# Impossible de déterminer le fuseau horaire > Problème internet



## nemrod (11 Décembre 2016)

Bonjour,

Depuis quelques jours j'ai des soucis avec Mon Mini.

Cela a commencé sur Kodi, qui a perdu l'accès réseau, local et distant, j'ai cherché dans les paramètres. Rien.

Puis j'ai regardé les réglages de Date et Heures, j'étais aux US via Apple. Quand je veux déterminer le fuseau automatiquement j'ai un message d'erreur.

Une idée ?

Merci


----------



## nemrod (11 Décembre 2016)

Bon, reinstaller l'OS n'a rien changé


----------



## Deleted member 1099514 (11 Décembre 2016)

Salut

Peux-tu faire un 
reset NVRAM : https://support.apple.com/fr-fr/HT204063


----------



## nemrod (11 Décembre 2016)

Je l'ai fait oui, un peu comme un réflexe, ça ne change rien.


----------



## bompi (12 Décembre 2016)

Si on résume, le Mini a des soucis pour mettre à jour l'heure (et déterminer son fuseau horaire) et Kodi pour avoir des accès au réseau.
Et le reste des applications : messagerie, navigateurs etc. ?
As-tu changé des paramètres récemment ? Ou installé quelque logiciel, configuré un VPN ?

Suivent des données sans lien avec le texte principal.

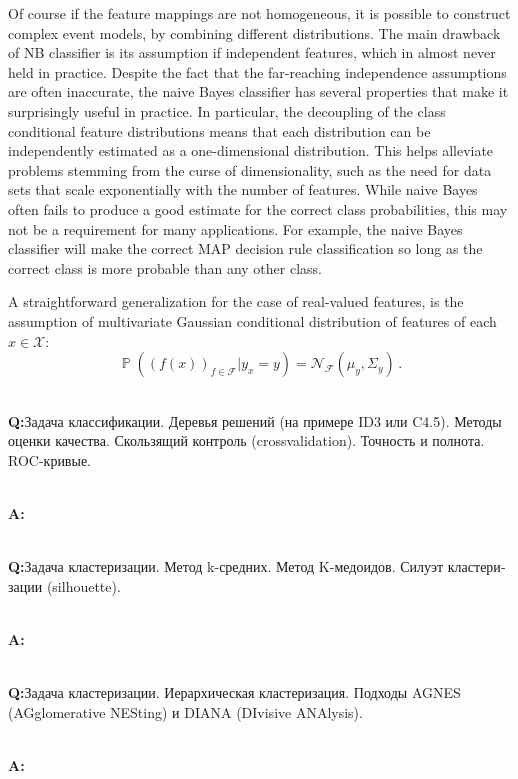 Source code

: \documentclass[a4paper]{article}
\newcommand{\Fcal}{\mathcal{F}}
\newcommand{\Ncal}{\mathcal{N}}
\newcommand{\Xcal}{\mathcal{X}}
\newcommand{\pr}{\mathop{\mathbb{P}}\nolimits}
\newcommand{\rus}[1]{\foreignlanguage{russian}{#1}}
\begin{document}

Of course if the feature mappings are not homogeneous, it is possible to construct
complex event models, by combining different distributions. The main drawback of
NB classifier is its assumption if independent features, which in almost never held
in practice. Despite the fact that the far-reaching independence assumptions are
often inaccurate, the naive Bayes classifier has several properties that make it
surprisingly useful in practice. In particular, the decoupling of the class conditional
feature distributions means that each distribution can be independently estimated
as a one-dimensional distribution. This helps alleviate problems stemming from the
curse of dimensionality, such as the need for data sets that scale exponentially
with the number of features. While naive Bayes often fails to produce a good estimate
for the correct class probabilities, this may not be a requirement for many applications.
For example, the naive Bayes classifier will make the correct MAP decision rule
classification so long as the correct class is more probable than any other class.

A straightforward generalization for the case of real-valued features, is the assumption
of multivariate Gaussian conditional distribution of features of each $x\in \Xcal$:
$$ \pr((f(x))_{f\in \Fcal}| y_x=y) = \Ncal_\Fcal(\mu_y, \Sigma_y) \,. $$

\hfill\\\textbf{Q:}\rus{Задача классификации. Деревья решений (на примере ID3 или
C4.5). Методы оценки качества. Скользящий контроль (crossvalidation). Точность и
полнота. ROC-кривые.}

\hfill\\\textbf{A:}

\hfill\\\textbf{Q:}\rus{Задача кластеризации. Метод k-средних. Метод K-медоидов.
Силуэт кластеризации (silhouette).}

\hfill\\\textbf{A:}

\hfill\\\textbf{Q:}\rus{Задача кластеризации. Иерархическая кластеризация. Подходы
AGNES (AGglomerative NESting) и DIANA (DIvisive ANAlysis).}

\hfill\\\textbf{A:}
\end{document}
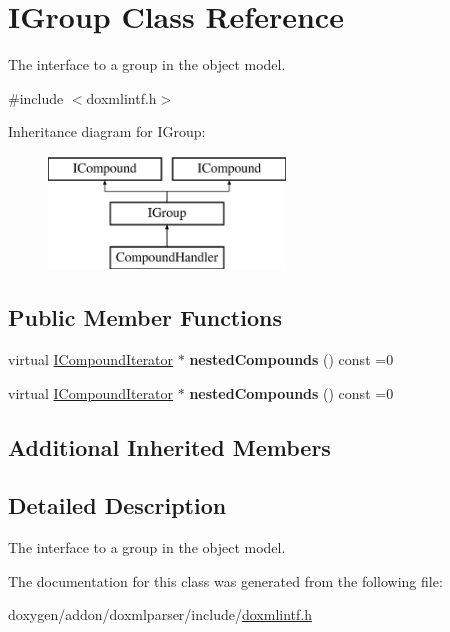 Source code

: \hypertarget{class_i_group}{}\section{I\+Group Class Reference}
\label{class_i_group}


The interface to a group in the object model.  




{\ttfamily \#include $<$doxmlintf.\+h$>$}

Inheritance diagram for I\+Group\+:\begin{figure}[H]
\begin{center}
\leavevmode
\includegraphics[height=3.000000cm]{class_i_group}
\end{center}
\end{figure}
\subsection*{Public Member Functions}
\begin{DoxyCompactItemize}
\item 
\mbox{\label{class_i_group_a97dee0029e5a0c45c4b6abaa63ce15d3}} 
virtual \mbox{\hyperlink{class_i_compound_iterator}{I\+Compound\+Iterator}} $\ast$ {\bfseries nested\+Compounds} () const =0
\item 
\mbox{\label{class_i_group_a97dee0029e5a0c45c4b6abaa63ce15d3}} 
virtual \mbox{\hyperlink{class_i_compound_iterator}{I\+Compound\+Iterator}} $\ast$ {\bfseries nested\+Compounds} () const =0
\end{DoxyCompactItemize}
\subsection*{Additional Inherited Members}


\subsection{Detailed Description}
The interface to a group in the object model. 

The documentation for this class was generated from the following file\+:\begin{DoxyCompactItemize}
\item 
doxygen/addon/doxmlparser/include/\mbox{\hyperlink{include_2doxmlintf_8h}{doxmlintf.\+h}}\end{DoxyCompactItemize}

As-tu vérifié que ta connexion à Internet n'avait pas de problème (regarder sur le site et les forums de ton fournisseur d'accès) ?


----------



## nemrod (12 Décembre 2016)

J'accède bien à internet depuis le Mini, testé avec Safari.

Il est dédié à deux fonctions, iTunes & Kodi, donc je n'installe que rarement des applications, raison pour laquelle il n'est pas sous 10.12.

La dernière modification est l'installation d'un driver (médiatek) pour dongle WiFi, depuis que je suis passé à la fibre. Le driver a commencé a se déconnecter à peu près en même temps donc peut-être y a t il un lien.


----------



## bompi (12 Décembre 2016)

Qu'est-il supposé faire, ce dongle ? Créer un réseau Ouifi et faire de ton Mini un routeur ?
Il est clair que, dans ce cas, cela crée des nouveautés du côté du réseau : nouvelle interface, modification de la table de routage etc.
Il faudrait donc essayer sans et avec, pour voir la différence de fonctionnement.
Et il y a peut-être un paramètre à modifier dans la configuration de Kodi.

Je déplace le fil côté réseau.


----------



## nemrod (13 Décembre 2016)

C'est un dongle WiFi, pour passer de la norme N à AC.

Oui, je l'ai desinstallé mais rien.

J'ai regardé côté Kodi, rien, sur ce point il est basé sur OS X.

Je vais totu reisntaller.


----------



## bompi (13 Décembre 2016)

nemrod a dit:


> C'est un dongle WiFi, pour passer de la norme N à AC.
> 
> Oui, je l'ai desinstallé mais rien.
> 
> ...


Quand tu dis désinstallé, c'est débranché ? Parce que maintenant qu'il a été mis en route, l'interface est créée et peut encore perturber.

Concrètement, comment est-ce organisé ? Le dongle Wifi est utilisé pour connecter le Mac à la *box de ton fournisseur d'accès, ou pour partager la connexion avec d'autres ?
Combien d'interfaces réseau sont-elles actives sur ton Mac ? (tu peux le voir dans les Préférences Systèmes>Réseau ou dans Terminal avec l'inoffensive command *ifconfig*).


----------



## nemrod (13 Décembre 2016)

Non, j'ai désactivé le driver et débranché le dongle.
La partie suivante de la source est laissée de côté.